BEGIN

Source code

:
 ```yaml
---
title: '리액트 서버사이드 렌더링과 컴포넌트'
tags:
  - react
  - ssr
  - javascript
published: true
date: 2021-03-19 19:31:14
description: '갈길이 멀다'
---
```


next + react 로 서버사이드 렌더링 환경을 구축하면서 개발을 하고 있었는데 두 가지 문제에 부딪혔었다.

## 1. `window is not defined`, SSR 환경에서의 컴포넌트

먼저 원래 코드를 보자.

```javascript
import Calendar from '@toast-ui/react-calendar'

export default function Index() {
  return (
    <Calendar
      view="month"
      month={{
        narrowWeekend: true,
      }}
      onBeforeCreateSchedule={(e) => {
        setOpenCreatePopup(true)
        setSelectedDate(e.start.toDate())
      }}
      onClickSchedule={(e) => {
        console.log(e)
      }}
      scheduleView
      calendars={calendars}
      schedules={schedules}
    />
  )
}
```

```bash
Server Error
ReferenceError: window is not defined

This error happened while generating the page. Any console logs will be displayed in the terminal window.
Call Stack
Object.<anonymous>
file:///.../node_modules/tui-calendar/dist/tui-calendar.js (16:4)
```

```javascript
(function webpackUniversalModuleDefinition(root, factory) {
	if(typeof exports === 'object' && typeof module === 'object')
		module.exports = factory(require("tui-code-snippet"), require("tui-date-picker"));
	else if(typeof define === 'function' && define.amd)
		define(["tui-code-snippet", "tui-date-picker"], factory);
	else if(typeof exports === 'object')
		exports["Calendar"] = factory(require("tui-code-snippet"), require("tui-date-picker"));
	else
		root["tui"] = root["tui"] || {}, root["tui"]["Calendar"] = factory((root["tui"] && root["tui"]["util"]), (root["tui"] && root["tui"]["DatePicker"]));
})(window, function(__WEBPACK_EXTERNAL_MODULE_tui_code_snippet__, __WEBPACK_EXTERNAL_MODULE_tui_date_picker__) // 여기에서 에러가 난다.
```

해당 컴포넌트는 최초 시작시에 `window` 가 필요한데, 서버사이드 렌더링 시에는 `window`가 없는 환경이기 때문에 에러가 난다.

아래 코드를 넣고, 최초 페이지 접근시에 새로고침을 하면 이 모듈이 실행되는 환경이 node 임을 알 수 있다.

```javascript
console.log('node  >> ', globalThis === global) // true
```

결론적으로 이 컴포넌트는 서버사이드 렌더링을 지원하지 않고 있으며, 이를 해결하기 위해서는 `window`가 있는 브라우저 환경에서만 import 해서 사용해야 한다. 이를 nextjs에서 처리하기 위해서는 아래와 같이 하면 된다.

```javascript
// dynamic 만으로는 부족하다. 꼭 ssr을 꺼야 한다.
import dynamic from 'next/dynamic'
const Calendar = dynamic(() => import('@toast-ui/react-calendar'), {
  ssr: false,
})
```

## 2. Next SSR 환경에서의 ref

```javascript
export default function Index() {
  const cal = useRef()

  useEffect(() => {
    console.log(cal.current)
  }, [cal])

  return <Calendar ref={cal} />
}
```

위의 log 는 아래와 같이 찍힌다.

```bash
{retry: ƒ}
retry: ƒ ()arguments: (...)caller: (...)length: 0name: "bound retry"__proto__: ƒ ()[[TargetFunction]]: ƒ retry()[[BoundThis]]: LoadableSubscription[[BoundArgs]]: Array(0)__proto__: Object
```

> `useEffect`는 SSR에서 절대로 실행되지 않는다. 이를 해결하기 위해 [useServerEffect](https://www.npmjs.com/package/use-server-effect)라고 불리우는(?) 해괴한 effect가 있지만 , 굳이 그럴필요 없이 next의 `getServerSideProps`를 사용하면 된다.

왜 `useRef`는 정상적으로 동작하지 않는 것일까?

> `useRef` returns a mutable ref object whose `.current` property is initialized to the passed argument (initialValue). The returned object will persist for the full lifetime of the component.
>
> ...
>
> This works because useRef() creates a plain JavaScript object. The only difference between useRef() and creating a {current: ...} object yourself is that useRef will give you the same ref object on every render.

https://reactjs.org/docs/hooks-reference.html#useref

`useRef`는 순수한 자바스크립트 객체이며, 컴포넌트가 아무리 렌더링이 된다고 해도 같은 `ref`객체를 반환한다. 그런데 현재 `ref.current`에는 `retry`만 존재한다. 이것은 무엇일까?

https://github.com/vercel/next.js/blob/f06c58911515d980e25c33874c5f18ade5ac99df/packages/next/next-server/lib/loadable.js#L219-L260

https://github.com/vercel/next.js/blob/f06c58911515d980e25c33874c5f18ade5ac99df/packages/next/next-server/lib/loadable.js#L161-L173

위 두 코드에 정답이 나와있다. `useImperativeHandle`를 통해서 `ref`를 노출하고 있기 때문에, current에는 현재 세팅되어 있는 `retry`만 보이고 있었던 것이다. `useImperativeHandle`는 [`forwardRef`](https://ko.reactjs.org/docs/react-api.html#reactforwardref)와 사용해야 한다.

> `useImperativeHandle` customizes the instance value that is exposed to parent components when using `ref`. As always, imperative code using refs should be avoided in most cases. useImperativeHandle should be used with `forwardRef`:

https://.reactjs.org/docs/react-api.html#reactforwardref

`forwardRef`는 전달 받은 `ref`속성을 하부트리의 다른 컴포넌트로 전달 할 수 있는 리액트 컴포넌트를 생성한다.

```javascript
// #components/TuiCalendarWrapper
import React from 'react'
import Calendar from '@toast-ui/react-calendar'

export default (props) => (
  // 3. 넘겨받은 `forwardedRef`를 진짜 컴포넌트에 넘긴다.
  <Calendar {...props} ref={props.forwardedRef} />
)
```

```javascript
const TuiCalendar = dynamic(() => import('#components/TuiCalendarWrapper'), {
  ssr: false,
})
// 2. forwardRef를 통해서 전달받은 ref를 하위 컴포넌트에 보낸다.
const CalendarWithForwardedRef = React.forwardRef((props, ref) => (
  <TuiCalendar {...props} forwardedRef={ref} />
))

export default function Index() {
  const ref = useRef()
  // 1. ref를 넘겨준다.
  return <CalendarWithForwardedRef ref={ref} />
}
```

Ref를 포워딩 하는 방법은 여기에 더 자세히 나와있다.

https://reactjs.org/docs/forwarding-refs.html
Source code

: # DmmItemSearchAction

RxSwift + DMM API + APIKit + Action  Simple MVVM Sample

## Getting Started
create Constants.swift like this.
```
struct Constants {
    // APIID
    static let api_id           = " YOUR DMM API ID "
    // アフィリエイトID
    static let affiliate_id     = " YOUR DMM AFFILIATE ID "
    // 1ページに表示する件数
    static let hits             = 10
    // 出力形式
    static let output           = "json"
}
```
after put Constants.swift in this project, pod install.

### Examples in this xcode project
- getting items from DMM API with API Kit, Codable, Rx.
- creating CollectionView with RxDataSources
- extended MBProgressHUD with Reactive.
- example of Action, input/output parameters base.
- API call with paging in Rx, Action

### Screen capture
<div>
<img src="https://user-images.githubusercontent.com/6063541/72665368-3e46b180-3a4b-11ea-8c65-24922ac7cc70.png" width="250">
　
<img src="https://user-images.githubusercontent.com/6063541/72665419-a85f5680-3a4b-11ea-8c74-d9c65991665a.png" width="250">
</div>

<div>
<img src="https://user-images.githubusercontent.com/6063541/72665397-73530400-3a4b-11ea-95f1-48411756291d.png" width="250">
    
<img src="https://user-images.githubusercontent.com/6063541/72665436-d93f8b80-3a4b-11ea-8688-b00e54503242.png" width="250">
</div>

END

What is needed:
Within the entries above, count each line holding the string "refs". Give only the result.

Response to this task:
2